# CDC: Masks Offer More Protection Than We Thought



## Robert59 (Nov 12, 2020)

Agency says masks also protect wearers from COVID-19 

Evidence has pointed for some time to the fact that face masks can cut down on the risk of you spreading the coronavirus to others if you're infected. Now the CDC says masks do even more: The health agency says a face covering can protect you as well, reports CNN. I
https://www.newser.com/story/298631/cdc-masks-protect-wearers-too.html


----------



## rgp (Nov 12, 2020)

If the mask & the distancing both help stop the spread ? Why do the number of cases continue to rise ?

Seems to me that if the mask does the job? we do not need the distancing ..... conversely if the distancing works ? we should not need the mask. They [the authorities] claim the use of both are being accepted & more widely in use. If all that is true? then why is the disease still spreading?


----------



## Don M. (Nov 12, 2020)

rgp said:


> If all that is true? then why is the disease still spreading?



Simply because millions continue to think that this virus is a hoax, and the rules don't apply to them.  The mask and distancing protocols are Not 100% effective, but they certainly help reduce the chances.  Only if the vast majority start to take this virus seriously will we ever see the numbers of cases begin to decline.


----------



## gennie (Nov 12, 2020)

It's all conjecture - someone's best guess.  There are few verifiable facts because you cannot prove a negative.  IOW you cannot prove that B did not happen just because A was not done.
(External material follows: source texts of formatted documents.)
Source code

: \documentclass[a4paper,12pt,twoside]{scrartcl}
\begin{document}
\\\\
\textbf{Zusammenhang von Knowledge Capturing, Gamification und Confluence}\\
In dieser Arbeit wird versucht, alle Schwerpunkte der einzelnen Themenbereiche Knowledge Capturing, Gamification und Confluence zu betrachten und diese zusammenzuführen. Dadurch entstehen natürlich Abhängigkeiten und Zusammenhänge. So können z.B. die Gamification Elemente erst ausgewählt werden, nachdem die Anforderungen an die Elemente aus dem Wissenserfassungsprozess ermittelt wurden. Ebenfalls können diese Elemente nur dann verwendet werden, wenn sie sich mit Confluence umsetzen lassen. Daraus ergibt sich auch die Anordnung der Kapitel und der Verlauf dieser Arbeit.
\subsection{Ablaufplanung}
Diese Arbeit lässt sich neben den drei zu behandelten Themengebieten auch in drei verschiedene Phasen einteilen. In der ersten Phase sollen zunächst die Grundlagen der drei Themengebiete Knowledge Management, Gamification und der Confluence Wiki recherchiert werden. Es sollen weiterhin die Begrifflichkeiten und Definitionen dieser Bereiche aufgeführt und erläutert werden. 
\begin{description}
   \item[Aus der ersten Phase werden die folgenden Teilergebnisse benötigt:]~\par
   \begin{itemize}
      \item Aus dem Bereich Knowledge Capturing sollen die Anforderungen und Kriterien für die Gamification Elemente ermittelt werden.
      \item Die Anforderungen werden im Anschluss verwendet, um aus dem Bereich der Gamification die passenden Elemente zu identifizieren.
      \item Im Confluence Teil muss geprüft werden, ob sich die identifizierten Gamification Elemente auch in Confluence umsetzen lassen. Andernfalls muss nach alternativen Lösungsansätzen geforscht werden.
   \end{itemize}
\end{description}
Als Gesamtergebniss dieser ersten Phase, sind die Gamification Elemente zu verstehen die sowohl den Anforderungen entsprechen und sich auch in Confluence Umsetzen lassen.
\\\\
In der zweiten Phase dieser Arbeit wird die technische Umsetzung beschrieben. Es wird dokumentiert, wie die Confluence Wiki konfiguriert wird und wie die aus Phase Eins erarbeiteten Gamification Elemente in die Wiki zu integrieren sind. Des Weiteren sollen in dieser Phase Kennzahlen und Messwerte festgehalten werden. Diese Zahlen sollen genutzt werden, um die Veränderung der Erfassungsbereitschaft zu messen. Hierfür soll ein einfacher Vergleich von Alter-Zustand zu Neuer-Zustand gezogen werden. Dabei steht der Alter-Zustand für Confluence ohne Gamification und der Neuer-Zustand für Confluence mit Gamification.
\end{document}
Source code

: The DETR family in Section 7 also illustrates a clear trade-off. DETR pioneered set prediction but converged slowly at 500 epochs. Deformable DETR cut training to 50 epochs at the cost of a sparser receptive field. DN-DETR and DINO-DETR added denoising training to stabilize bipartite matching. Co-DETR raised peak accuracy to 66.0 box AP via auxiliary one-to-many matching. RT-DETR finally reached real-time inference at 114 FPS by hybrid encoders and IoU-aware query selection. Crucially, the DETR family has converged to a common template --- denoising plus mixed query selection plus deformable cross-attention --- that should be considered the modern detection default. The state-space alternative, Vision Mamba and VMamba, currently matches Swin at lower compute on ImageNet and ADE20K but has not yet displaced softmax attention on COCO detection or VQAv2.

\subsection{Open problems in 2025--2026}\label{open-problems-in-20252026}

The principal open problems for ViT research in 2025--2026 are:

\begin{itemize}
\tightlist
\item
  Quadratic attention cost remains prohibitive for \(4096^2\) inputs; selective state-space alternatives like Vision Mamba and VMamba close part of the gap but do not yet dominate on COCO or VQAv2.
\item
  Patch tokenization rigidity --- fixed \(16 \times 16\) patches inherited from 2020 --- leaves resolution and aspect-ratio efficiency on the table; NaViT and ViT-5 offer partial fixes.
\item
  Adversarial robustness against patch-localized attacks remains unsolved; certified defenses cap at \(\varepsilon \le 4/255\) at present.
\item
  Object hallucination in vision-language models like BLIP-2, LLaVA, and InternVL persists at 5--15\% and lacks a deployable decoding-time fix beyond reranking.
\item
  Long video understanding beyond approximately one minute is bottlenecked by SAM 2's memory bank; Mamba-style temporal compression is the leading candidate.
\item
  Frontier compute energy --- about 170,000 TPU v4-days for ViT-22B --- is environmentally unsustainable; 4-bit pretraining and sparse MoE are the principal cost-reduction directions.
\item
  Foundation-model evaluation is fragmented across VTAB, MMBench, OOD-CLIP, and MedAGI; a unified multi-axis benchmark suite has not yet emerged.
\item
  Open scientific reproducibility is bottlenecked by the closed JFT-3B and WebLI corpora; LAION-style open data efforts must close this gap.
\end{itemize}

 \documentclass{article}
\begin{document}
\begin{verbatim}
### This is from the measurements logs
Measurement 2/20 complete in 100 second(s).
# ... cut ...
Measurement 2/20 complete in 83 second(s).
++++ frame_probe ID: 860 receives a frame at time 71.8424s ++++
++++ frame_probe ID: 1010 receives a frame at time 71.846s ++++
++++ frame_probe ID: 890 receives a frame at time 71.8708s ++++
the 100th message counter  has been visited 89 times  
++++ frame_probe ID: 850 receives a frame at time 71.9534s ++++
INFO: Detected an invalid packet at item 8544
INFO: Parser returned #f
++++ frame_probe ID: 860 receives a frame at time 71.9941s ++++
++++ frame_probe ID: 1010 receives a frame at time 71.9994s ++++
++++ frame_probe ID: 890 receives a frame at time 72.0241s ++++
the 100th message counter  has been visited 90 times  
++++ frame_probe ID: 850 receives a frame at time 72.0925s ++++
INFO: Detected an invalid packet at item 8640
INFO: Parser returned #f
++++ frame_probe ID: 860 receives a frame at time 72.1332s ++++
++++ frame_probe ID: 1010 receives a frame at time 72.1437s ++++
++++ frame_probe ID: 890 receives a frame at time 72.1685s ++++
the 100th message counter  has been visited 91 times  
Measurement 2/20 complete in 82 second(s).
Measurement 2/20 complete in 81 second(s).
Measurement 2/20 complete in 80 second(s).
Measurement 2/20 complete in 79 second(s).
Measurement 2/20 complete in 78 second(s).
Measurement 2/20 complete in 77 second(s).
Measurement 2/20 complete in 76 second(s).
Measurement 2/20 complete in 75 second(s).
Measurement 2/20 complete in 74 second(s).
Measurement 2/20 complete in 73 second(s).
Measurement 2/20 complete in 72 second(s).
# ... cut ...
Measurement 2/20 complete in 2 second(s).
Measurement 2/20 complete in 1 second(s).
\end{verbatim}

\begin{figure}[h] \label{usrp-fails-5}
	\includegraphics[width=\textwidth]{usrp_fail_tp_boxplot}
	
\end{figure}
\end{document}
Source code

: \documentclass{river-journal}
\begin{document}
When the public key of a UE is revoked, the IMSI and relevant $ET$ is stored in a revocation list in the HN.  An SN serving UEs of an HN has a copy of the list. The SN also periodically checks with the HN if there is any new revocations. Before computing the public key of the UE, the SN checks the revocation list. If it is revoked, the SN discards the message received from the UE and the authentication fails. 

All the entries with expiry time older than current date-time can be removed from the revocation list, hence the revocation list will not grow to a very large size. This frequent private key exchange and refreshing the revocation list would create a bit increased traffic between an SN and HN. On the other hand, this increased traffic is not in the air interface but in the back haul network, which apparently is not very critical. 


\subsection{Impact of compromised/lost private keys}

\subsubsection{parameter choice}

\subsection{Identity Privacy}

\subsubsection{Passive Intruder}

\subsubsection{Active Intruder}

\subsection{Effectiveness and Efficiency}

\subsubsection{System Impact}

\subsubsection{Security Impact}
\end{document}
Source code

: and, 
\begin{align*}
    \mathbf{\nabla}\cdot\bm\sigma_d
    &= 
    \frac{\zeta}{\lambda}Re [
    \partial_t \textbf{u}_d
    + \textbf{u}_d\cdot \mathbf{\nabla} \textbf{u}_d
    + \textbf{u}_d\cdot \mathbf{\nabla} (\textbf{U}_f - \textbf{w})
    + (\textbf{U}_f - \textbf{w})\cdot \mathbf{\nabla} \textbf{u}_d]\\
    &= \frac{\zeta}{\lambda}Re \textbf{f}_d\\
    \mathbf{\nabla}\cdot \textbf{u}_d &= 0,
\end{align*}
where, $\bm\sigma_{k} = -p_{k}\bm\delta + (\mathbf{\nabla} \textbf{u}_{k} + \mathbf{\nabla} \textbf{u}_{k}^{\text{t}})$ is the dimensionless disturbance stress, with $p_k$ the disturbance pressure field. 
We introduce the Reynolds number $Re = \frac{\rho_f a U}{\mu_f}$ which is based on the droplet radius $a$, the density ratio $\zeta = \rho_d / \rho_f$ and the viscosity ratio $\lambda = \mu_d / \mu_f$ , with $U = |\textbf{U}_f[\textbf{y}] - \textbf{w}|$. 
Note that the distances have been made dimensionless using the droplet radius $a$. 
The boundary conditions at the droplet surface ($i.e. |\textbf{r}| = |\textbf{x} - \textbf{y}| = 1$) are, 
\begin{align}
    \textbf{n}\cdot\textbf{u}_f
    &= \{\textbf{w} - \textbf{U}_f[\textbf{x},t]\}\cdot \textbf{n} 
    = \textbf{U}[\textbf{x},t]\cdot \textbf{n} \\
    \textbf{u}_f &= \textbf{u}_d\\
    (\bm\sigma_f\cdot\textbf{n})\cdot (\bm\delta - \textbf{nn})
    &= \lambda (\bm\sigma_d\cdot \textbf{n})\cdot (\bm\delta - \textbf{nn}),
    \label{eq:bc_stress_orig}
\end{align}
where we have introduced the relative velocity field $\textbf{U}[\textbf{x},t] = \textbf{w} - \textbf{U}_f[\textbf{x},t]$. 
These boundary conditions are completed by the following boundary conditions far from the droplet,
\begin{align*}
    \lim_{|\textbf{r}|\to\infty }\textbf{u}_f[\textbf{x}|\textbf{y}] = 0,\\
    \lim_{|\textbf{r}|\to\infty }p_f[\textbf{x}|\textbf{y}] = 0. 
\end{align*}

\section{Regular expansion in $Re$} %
The best we can do is be as transparent as possible about known facts, something that has not been done on a government level.


----------



## Aunt Marg (Nov 12, 2020)

Don M. said:


> Simply because millions continue to think that this virus is a hoax, and the rules don't apply to them.  The mask and distancing protocols are Not 100% effective, but they certainly help reduce the chances.  Only if the vast majority start to take this virus seriously will we ever see the numbers of cases begin to decline.


I agree 100%, Don.

I've mentioned it again and again, if those who think this is all a big joke keep on the path they are on, we're going to be under the umbrella of imposed guidelines and rules forever.


----------



## Sunny (Nov 12, 2020)

rgp said:


> If the mask & the distancing both help stop the spread ? Why do the number of cases continue to rise ?
> 
> Seems to me that if the mask does the job? we do not need the distancing ..... conversely if the distancing works ? we should not need the mask. They [the authorities] claim the use of both are being accepted & more widely in use. If all that is true? then why is the disease still spreading?



Because people are stupid. Period.


----------



## rgp (Nov 12, 2020)

Sunny said:


> Because people are stupid. Period.




 You're a people too.


----------



## Sunny (Nov 12, 2020)

rgp said:


> You're a people too.



My case rests.


----------



## MarciKS (Nov 12, 2020)

rgp said:


> If the mask & the distancing both help stop the spread ? Why do the number of cases continue to rise ?
> 
> Seems to me that if the mask does the job? we do not need the distancing ..... conversely if the distancing works ? we should not need the mask. They [the authorities] claim the use of both are being accepted & more widely in use. If all that is true? then why is the disease still spreading?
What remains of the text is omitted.